Later that day, in a phone conversation recorded by Tripp, Lewinsky announced that she wanted two thing from Clinton. First, he had to "acknowledge ... that he helped fuck up my life," and secondly, he would have to deliver a job that she would not otherwise get.
"I don't want to have to work for this position," Lewinsky declared. "I just want it to be given to me."
Lewinsky said she would write to Clinton proposing a meeting to "work on some way that I can come out of this situation not feeling the way I do." After composing the letter, she added that "I want him to feel a little guilty, and I hope that this letter did that."
In the Oct. 7 letter, Lewinsky wrote that "I'd like to ask you to help me secure a position in NY beginning 1 December. I would be very grateful, and I am hoping this is a solution for both of us."
On Oct. 10, Clinton responded angrily. In a lengthy phone call, he alluded to her threatening behavior. Lewinsky quoted him as saying, "If I had known what kind of person you really were, I wouldn't have gotten involved with you."
But the president did refer her for possible jobs at the United Nations and, through lawyer-friend Vernon Jordan, to corporations in New York City.
Another Starr thesis -- that Jordan entered the scene in December after Lewinsky was subpoenaed in the Paula Jones lawsuit -- missed the mark, too. Clinton enlisted Jordan more than a month earlier, at Lewinsky's suggestion.

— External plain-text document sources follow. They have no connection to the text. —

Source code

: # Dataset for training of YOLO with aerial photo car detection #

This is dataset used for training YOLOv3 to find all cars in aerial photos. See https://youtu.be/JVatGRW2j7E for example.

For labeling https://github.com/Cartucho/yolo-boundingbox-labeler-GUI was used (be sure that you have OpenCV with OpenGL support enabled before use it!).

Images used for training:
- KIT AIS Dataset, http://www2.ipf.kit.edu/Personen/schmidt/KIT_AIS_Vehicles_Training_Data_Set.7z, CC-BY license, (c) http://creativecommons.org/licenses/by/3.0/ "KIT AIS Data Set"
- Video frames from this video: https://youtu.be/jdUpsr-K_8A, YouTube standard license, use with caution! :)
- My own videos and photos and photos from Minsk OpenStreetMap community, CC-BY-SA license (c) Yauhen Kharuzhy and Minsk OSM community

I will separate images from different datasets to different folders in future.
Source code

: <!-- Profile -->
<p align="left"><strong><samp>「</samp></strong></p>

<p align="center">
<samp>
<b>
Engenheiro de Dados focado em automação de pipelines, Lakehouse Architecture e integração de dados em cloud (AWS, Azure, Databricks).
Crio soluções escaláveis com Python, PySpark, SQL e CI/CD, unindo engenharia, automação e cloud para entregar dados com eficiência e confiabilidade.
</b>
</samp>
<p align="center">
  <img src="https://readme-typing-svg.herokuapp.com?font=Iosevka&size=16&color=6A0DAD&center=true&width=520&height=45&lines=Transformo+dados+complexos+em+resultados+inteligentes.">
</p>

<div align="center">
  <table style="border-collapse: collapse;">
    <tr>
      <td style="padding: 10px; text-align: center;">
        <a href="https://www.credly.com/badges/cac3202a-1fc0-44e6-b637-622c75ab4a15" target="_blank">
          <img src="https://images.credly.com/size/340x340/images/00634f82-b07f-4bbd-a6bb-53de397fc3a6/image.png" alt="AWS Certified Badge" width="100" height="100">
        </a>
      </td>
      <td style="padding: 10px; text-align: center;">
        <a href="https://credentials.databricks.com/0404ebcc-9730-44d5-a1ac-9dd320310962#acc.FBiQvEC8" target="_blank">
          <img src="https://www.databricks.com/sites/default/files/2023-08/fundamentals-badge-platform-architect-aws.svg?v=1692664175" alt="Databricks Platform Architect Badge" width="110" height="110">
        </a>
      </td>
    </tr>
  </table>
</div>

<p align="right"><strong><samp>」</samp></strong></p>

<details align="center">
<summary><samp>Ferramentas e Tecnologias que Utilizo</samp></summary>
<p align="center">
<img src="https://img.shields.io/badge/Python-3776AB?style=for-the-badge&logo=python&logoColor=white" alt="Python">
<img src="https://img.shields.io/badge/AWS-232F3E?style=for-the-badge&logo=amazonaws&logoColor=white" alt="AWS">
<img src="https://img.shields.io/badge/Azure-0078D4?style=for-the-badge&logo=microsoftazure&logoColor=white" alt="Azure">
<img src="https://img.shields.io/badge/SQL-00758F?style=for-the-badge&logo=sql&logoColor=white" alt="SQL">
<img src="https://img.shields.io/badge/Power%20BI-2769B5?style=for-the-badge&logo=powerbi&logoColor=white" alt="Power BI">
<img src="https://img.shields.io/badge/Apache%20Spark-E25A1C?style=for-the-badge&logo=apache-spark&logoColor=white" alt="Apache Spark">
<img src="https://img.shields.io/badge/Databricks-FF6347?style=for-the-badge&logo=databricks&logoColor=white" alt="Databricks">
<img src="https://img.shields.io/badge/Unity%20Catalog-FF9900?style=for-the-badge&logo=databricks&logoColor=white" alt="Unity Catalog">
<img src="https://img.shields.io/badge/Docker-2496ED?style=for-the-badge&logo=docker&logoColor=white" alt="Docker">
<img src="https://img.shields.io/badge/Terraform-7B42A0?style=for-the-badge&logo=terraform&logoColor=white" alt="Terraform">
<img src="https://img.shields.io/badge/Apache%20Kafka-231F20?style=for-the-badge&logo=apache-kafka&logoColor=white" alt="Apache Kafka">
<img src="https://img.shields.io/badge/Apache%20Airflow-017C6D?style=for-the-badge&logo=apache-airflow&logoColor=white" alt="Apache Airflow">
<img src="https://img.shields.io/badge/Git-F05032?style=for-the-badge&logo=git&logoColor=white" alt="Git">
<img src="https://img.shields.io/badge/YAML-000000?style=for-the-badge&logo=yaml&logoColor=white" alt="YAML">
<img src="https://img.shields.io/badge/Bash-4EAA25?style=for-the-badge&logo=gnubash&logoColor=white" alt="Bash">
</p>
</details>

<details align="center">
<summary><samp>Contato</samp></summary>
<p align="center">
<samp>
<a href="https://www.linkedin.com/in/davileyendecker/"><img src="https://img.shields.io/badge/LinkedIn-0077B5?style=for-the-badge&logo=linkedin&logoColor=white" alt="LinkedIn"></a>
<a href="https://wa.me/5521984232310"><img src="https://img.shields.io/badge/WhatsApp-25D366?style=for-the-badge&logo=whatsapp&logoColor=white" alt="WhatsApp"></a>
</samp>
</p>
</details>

Starr also failed to find any evidence of criminal actions by Clinton in other areas. Starr's impeachment report contained no criminal references to the Whitewater case, the Travel Office firings flap or the delivery of FBI files to the White House.Clinton's Lewinsky foolishness notwithstanding, Starr's referral represents the most determined effort in U.S. history by a prosecutor to oust the sitting president of the United States. Even more striking is the trivial nature of Clintons alleged offenses.
Factoring in Starr's conservative politics and his favortism toward Clintons criminal accusers, the impeachment drive takes on, more and more, the look of a bloodless coup.